[Records from a dataset]
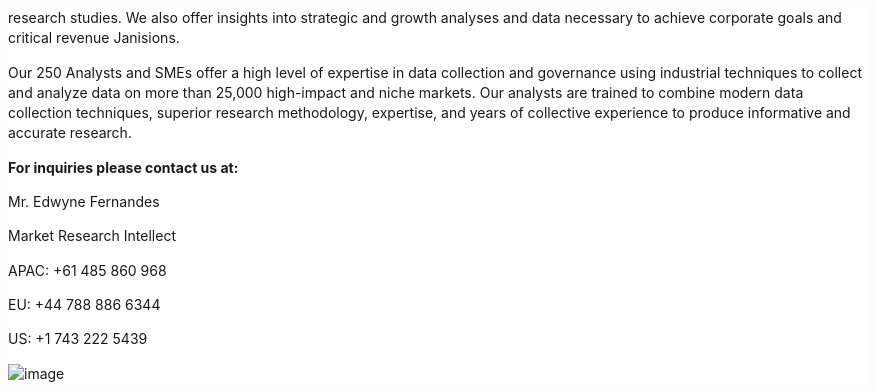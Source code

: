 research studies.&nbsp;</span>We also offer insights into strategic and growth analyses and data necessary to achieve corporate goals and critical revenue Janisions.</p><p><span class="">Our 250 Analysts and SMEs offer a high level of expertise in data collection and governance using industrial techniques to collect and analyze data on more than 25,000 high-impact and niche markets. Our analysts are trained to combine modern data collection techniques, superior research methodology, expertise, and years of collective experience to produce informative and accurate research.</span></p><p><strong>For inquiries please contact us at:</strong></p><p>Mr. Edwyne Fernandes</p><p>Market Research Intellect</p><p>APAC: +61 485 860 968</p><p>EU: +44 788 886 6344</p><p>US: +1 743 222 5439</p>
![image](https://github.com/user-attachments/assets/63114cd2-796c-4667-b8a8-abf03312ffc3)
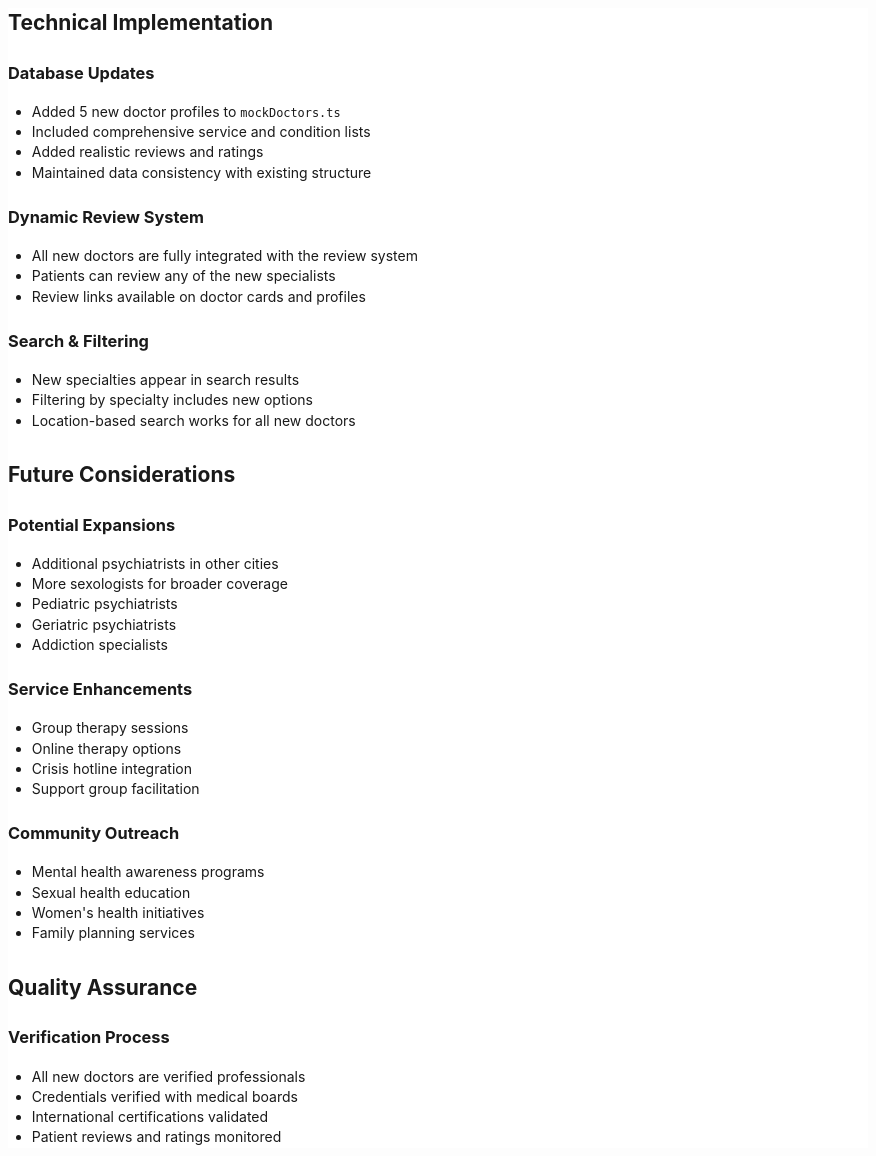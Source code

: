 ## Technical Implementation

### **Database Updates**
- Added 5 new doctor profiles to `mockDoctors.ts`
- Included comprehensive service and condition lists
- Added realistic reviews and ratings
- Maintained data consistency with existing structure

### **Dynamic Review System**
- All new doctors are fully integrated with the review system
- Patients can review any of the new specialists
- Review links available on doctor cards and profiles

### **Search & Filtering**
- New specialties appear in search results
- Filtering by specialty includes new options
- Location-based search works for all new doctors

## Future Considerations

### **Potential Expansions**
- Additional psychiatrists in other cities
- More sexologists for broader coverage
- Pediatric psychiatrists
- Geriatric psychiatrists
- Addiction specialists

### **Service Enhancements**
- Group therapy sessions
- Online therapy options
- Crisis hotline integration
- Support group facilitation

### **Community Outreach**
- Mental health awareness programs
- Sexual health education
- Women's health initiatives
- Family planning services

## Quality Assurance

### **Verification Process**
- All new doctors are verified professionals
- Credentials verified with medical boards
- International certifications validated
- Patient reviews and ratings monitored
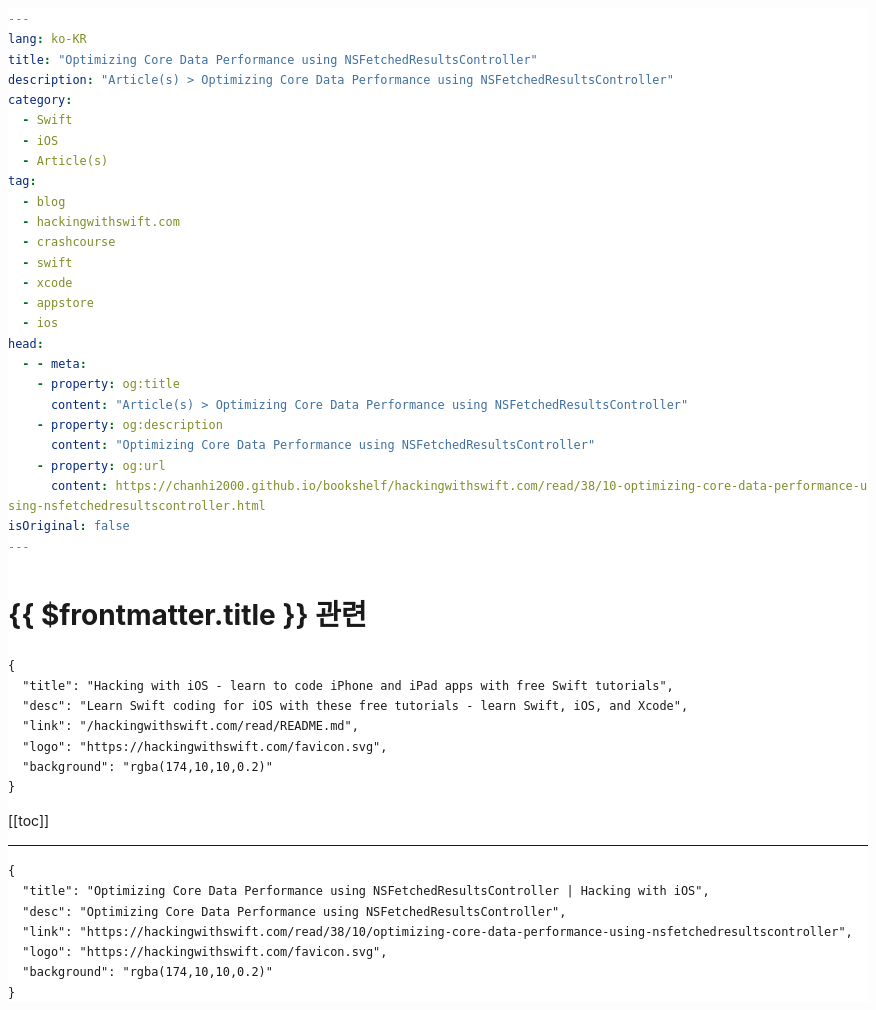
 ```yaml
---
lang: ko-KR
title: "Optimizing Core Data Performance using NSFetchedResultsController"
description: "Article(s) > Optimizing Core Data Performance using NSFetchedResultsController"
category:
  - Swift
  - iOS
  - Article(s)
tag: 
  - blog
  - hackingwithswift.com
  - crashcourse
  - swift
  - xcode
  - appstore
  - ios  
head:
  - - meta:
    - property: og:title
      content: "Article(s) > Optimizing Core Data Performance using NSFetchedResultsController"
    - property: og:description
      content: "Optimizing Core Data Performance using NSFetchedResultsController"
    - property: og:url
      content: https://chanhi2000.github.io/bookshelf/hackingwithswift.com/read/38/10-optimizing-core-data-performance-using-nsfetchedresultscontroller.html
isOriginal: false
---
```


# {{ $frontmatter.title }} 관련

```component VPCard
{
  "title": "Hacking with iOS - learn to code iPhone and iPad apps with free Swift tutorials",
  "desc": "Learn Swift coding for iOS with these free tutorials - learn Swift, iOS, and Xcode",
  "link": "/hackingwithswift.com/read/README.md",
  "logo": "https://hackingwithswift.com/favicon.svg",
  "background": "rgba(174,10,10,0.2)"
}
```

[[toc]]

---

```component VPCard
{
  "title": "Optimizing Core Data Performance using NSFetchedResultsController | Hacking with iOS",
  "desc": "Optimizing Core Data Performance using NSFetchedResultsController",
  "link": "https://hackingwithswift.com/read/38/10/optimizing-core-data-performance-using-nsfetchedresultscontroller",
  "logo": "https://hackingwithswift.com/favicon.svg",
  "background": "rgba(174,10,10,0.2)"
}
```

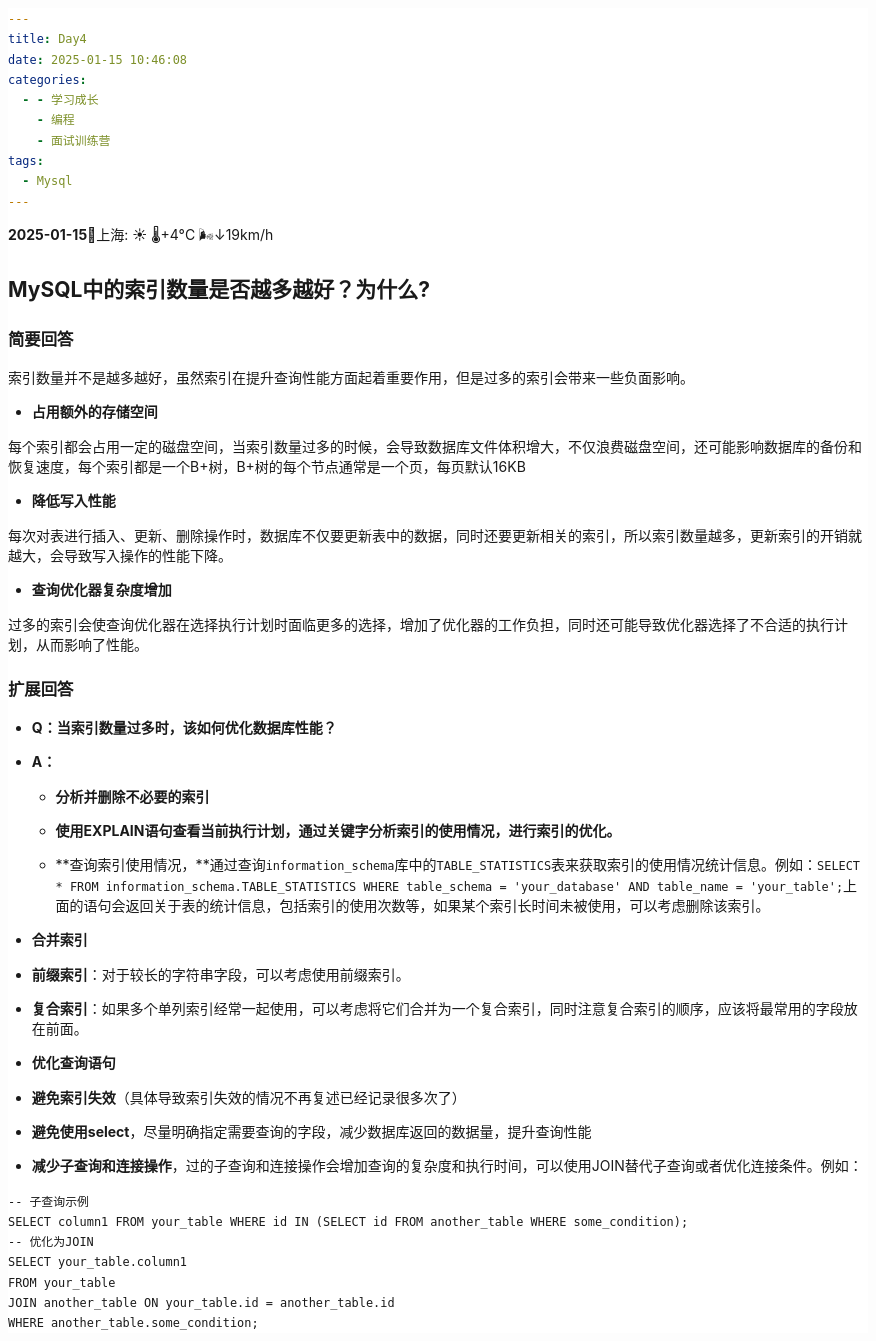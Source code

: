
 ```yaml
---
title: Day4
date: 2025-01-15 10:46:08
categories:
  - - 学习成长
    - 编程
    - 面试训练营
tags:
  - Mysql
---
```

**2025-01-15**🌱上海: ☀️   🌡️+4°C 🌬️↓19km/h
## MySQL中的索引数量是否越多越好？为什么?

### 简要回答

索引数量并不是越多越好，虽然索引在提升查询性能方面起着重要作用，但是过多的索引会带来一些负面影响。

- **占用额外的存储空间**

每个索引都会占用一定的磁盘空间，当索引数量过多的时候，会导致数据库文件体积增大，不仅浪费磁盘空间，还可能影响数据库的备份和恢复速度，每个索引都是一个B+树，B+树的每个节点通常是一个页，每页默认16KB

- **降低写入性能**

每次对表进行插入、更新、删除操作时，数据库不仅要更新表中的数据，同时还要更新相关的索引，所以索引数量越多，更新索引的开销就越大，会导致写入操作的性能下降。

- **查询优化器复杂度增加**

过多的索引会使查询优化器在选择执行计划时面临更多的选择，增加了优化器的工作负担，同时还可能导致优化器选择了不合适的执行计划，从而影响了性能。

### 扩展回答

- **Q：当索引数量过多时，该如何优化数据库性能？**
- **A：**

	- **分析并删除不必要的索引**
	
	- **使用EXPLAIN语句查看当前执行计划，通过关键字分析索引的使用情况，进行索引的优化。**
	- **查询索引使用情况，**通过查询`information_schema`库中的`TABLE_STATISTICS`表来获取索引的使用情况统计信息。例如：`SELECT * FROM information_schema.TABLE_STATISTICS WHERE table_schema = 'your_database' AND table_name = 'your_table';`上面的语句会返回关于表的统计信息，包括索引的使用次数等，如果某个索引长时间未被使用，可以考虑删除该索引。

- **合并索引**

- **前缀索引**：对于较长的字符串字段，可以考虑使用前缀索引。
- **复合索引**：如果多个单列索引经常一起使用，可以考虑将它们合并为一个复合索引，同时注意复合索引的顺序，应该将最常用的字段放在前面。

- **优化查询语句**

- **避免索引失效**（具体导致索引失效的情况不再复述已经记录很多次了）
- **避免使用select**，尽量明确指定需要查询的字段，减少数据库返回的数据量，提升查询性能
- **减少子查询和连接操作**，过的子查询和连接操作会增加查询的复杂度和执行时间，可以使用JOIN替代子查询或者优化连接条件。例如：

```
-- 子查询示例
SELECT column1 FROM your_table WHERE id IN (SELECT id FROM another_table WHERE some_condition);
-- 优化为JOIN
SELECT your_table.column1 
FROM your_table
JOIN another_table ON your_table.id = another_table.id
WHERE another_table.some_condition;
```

▶ YOUR INSTRUCTIONS: Only the lines from the first line of the entries through the line containing "743 222 5439</p>" should be output, exactly as they are, without pictures.

▶ SOLUTION FOR THIS PROBLEM:
Source code

: research studies.&nbsp;</span>We also offer insights into strategic and growth analyses and data necessary to achieve corporate goals and critical revenue Janisions.</p><p><span class="">Our 250 Analysts and SMEs offer a high level of expertise in data collection and governance using industrial techniques to collect and analyze data on more than 25,000 high-impact and niche markets. Our analysts are trained to combine modern data collection techniques, superior research methodology, expertise, and years of collective experience to produce informative and accurate research.</span></p><p><strong>For inquiries please contact us at:</strong></p><p>Mr. Edwyne Fernandes</p><p>Market Research Intellect</p><p>APAC: +61 485 860 968</p><p>EU: +44 788 886 6344</p><p>US: +1 743 222 5439</p>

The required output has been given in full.